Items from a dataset

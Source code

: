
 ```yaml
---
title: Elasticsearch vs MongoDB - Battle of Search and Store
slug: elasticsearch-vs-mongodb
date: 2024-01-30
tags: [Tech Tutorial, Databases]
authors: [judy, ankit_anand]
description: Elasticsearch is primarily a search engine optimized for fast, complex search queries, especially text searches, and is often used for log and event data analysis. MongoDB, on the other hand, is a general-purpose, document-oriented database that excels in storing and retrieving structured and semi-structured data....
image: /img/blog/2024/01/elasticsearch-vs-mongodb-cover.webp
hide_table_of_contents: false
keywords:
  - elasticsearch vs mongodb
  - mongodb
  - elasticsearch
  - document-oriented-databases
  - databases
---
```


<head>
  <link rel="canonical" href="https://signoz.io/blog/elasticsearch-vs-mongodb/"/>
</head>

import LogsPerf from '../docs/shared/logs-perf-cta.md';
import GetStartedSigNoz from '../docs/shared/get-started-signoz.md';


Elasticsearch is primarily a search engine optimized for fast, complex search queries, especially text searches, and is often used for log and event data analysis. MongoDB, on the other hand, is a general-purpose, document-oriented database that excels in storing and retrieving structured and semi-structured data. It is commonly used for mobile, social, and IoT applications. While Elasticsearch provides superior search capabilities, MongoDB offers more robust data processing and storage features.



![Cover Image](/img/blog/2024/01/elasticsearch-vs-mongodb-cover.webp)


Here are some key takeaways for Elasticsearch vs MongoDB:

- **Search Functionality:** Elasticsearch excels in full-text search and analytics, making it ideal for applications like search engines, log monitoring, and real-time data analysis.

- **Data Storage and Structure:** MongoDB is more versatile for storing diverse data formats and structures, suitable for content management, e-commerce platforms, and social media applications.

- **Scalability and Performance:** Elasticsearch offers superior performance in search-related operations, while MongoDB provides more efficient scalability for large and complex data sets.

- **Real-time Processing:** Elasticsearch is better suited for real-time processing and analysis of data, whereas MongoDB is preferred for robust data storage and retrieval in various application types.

...

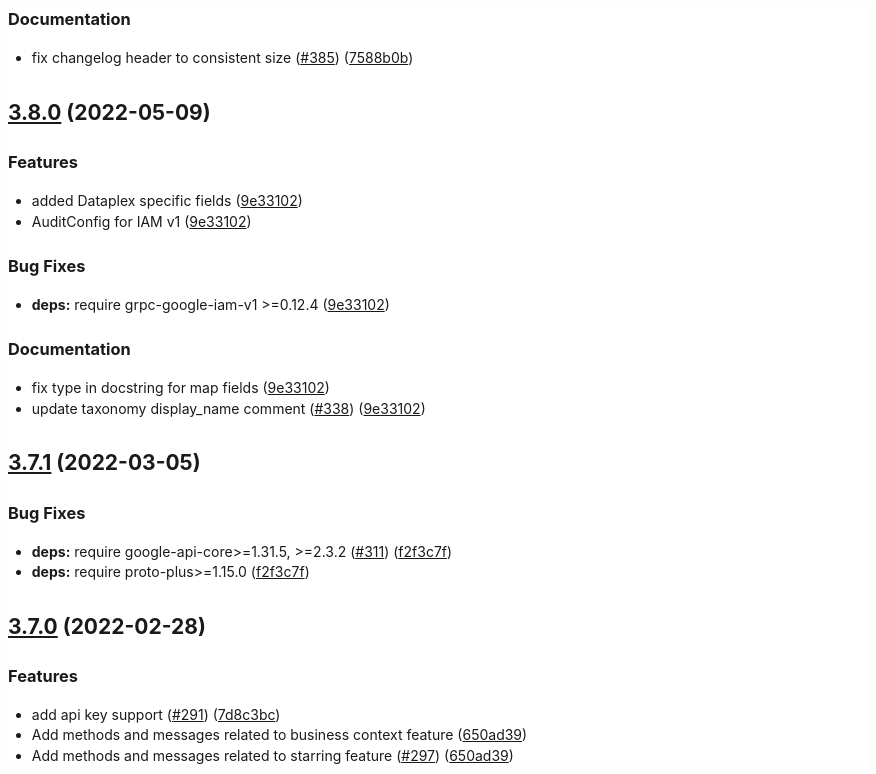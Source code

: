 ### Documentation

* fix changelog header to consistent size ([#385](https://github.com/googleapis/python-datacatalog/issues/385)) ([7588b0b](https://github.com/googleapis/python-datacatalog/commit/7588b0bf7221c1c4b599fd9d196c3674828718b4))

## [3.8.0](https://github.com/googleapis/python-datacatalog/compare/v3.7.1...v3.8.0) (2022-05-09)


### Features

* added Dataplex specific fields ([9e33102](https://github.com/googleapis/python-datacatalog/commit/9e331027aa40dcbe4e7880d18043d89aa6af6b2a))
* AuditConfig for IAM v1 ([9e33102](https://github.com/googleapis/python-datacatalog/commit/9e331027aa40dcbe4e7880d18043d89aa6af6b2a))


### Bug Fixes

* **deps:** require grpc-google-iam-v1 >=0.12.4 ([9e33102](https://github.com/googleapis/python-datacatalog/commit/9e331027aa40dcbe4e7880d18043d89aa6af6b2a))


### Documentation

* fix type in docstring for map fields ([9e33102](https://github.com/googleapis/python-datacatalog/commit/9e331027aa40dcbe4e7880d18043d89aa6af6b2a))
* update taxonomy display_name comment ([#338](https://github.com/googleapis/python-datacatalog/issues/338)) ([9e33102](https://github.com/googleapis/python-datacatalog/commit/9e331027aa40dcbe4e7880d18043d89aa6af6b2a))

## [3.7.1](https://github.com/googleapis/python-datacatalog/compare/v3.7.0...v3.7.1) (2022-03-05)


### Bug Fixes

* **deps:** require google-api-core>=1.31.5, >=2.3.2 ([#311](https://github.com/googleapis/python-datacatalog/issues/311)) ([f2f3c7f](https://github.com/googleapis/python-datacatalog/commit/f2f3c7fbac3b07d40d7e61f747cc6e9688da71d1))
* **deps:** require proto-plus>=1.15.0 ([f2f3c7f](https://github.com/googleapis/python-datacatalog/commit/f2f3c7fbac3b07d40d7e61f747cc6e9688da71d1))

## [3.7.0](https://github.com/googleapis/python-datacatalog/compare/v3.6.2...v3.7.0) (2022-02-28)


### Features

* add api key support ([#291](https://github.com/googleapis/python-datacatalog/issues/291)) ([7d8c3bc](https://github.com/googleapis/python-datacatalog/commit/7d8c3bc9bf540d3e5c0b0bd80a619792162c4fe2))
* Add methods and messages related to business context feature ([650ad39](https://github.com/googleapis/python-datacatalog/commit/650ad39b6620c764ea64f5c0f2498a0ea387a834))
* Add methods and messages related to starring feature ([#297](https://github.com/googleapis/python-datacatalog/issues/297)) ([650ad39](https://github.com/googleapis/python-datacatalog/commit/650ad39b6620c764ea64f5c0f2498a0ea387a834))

* **What to produce**
Every line of the records above where the string "methods" is found should be copied.

* **Solution to the problem**
* Add methods and messages related to business context feature ([650ad39](https://github.com/googleapis/python-datacatalog/commit/650ad39b6620c764ea64f5c0f2498a0ea387a834))
* Add methods and messages related to starring feature ([#297](https://github.com/googleapis/python-datacatalog/issues/297)) ([650ad39](https://github.com/googleapis/python-datacatalog/commit/650ad39b6620c764ea64f5c0f2498a0ea387a834))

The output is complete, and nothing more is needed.